Фургон вдруг качнулся, под полом что-то скрипнуло. Потом послышалось звяканье. Беорн что-то спросил по-саксонски, ему ответила Гвен, и оба весело рассмеялись.

Господин Эрк поболтал ногами, потом осторожно сполз с полки.

— Пойду-ка я Гвеног помогу — она там лошадей запрягать собирается, — пояснил он. — Может, подам чего: какая-никакая, а польза, — и заковылял к выходу.
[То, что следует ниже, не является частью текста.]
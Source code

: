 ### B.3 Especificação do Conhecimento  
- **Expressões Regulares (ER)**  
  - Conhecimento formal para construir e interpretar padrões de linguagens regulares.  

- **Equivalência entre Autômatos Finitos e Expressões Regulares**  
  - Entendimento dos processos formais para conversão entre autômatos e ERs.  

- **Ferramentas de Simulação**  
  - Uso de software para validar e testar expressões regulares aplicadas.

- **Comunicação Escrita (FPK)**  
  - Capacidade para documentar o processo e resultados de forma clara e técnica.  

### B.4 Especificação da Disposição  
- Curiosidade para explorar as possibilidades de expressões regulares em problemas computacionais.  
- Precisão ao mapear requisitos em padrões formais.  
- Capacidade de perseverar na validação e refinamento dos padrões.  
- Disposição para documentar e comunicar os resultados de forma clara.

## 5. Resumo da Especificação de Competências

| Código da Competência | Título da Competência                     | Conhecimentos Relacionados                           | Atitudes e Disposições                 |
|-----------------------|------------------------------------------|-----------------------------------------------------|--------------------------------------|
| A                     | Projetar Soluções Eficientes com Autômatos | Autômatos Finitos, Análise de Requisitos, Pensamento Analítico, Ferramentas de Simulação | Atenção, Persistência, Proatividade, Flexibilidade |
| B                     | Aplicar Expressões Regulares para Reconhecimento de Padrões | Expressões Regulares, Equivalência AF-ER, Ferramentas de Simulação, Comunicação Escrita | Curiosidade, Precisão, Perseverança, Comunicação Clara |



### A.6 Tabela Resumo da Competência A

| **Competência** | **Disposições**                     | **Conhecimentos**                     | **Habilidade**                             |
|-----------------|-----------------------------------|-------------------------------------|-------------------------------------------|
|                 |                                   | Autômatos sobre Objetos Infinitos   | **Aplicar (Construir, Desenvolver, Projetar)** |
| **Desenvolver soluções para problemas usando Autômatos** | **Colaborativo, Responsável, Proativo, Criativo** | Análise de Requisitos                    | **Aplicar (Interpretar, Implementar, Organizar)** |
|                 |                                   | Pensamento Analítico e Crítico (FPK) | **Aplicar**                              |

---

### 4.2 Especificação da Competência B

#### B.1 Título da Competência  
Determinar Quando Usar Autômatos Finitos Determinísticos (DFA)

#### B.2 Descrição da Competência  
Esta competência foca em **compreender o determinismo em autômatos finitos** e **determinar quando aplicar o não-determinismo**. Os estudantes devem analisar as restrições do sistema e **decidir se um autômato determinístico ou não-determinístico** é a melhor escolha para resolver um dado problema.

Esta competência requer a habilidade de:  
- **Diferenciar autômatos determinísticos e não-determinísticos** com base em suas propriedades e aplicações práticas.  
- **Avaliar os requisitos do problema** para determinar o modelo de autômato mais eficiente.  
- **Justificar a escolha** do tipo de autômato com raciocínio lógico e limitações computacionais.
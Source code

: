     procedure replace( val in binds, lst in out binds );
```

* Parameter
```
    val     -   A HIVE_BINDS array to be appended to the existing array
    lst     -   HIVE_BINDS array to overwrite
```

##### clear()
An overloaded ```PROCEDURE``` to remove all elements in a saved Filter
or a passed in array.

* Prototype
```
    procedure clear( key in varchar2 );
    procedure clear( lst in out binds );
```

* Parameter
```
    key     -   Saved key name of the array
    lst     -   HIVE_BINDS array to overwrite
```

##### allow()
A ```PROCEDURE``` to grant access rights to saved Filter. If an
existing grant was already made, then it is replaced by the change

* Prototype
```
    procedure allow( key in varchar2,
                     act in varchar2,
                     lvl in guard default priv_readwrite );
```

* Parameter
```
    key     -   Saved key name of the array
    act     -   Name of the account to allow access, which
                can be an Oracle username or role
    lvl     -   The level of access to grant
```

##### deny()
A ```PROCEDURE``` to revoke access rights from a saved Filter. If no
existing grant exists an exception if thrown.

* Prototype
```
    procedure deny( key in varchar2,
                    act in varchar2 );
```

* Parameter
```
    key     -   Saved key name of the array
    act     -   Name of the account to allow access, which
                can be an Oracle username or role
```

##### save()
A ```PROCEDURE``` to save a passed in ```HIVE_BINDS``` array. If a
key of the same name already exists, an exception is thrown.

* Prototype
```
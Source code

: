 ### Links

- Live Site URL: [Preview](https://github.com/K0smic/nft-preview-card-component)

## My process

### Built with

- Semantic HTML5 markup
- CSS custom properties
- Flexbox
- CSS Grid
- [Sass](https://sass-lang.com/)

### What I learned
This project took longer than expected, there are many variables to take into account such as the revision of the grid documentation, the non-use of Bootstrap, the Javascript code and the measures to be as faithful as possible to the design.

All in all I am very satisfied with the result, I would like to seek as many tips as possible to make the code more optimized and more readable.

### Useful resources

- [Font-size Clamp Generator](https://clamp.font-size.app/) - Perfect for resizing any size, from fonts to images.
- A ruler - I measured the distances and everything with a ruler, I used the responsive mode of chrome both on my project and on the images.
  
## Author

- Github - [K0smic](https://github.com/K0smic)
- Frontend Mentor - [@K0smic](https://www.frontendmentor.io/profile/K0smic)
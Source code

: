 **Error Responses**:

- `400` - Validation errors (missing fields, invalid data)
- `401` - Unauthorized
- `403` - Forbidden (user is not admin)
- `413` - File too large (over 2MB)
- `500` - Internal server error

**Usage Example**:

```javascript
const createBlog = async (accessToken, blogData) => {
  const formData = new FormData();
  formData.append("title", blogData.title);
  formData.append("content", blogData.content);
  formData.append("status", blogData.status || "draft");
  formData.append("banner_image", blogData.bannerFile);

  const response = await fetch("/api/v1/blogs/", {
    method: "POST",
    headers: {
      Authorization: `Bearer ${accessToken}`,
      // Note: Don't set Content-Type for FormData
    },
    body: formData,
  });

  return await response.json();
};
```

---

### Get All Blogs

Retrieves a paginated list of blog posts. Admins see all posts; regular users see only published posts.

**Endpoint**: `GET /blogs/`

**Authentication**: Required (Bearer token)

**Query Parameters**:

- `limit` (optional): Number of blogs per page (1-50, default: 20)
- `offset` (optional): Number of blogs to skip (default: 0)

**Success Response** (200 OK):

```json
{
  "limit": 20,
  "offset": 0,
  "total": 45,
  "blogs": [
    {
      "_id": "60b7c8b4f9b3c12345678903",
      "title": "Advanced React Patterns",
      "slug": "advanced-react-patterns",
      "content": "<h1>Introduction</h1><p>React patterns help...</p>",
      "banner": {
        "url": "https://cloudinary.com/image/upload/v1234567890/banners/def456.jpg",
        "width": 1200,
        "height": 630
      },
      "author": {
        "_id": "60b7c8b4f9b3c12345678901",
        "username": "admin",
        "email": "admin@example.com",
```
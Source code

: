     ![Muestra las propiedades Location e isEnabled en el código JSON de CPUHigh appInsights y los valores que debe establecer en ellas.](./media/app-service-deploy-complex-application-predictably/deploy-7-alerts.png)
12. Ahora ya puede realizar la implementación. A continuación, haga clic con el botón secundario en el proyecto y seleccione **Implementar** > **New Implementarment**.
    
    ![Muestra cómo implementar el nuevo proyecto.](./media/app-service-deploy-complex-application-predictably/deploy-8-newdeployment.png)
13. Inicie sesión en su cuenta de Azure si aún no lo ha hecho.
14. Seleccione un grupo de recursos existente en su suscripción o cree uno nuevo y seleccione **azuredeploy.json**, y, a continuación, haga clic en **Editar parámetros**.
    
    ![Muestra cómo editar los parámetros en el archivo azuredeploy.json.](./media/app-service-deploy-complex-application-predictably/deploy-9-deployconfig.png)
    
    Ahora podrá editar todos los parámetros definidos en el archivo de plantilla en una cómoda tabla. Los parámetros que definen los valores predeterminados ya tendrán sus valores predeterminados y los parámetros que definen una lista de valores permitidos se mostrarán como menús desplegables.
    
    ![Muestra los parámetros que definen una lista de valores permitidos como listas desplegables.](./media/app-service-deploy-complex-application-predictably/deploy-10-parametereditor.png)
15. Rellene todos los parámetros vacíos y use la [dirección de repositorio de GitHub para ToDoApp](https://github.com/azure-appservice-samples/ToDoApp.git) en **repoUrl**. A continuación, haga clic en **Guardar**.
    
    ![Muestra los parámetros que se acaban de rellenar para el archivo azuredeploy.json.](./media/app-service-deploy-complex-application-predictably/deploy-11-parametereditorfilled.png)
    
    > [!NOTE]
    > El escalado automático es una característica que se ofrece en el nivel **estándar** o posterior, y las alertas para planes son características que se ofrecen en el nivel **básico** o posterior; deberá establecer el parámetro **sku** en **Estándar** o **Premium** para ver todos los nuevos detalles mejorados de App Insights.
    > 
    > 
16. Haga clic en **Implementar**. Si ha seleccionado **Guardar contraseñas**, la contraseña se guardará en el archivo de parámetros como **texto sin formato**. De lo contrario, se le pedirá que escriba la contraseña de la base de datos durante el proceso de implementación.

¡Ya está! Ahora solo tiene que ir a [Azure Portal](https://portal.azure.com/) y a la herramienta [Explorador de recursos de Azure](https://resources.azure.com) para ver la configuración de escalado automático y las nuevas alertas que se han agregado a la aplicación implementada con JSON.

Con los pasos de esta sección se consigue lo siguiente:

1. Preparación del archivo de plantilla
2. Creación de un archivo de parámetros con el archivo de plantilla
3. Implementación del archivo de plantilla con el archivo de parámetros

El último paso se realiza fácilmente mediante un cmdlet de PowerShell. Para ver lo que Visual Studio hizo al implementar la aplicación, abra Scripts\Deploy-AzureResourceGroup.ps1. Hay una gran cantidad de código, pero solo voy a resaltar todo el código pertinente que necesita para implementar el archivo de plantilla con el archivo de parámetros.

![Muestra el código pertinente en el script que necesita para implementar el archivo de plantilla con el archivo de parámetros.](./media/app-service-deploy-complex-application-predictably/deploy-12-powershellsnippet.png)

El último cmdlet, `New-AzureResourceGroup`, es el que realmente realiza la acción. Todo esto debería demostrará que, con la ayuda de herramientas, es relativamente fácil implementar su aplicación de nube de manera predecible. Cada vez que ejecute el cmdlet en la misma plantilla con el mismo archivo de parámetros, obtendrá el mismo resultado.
Пришлось вставать и Таньке. С каким трудом маленький коротконогий господин Эрк выбирается из фургона, она помнила — и не могла ему не помочь.

Снаружи их встретили холодный ветер и редкие, мелкие дождевые капли. Небо изменилось до неузнаваемости: теперь оно было сплошь затянуто низкими слоистыми облаками, похожими на клочья непряденой овечьей шерсти, и лишь далеко на востоке виднелся маленький голубой просвет. А над Бронн-Веннели, прямо над его похожей на собачью голову вершиной, повисла совсем темная, почти черная туча, от которой тянулись вниз плотные полосы дождя. «Пресветлая Дон плачет по своим погибшим детям», — как наяву прозвучали вдруг в Танькиной памяти давние слова Гвен. Но туча совсем не походила на добрую и ласковую прародительницу народа холмов: она грозно клубилась и медленно, но неотвратимо расползалась во все стороны над пустошью, расталкивая серые клочковатые облака, словно громадный иссиня-черный бык, вломившийся в гущу овечьего стада. Таньке вдруг стало не по себе, захотелось как можно скорее покинуть эти места, в одночасье сделавшиеся такими негостеприимными. Только вот как уедешь-то, если невесть куда подевались и Орли, и Санни, и Робин?

Не выдержав, Танька отвела взгляд от зловещей тучи — и тут же увидела господина Эрка, стоявшего рядом и задумчиво смотревшего вниз. Спохватилась: ох, она же собиралась помочь ему спуститься!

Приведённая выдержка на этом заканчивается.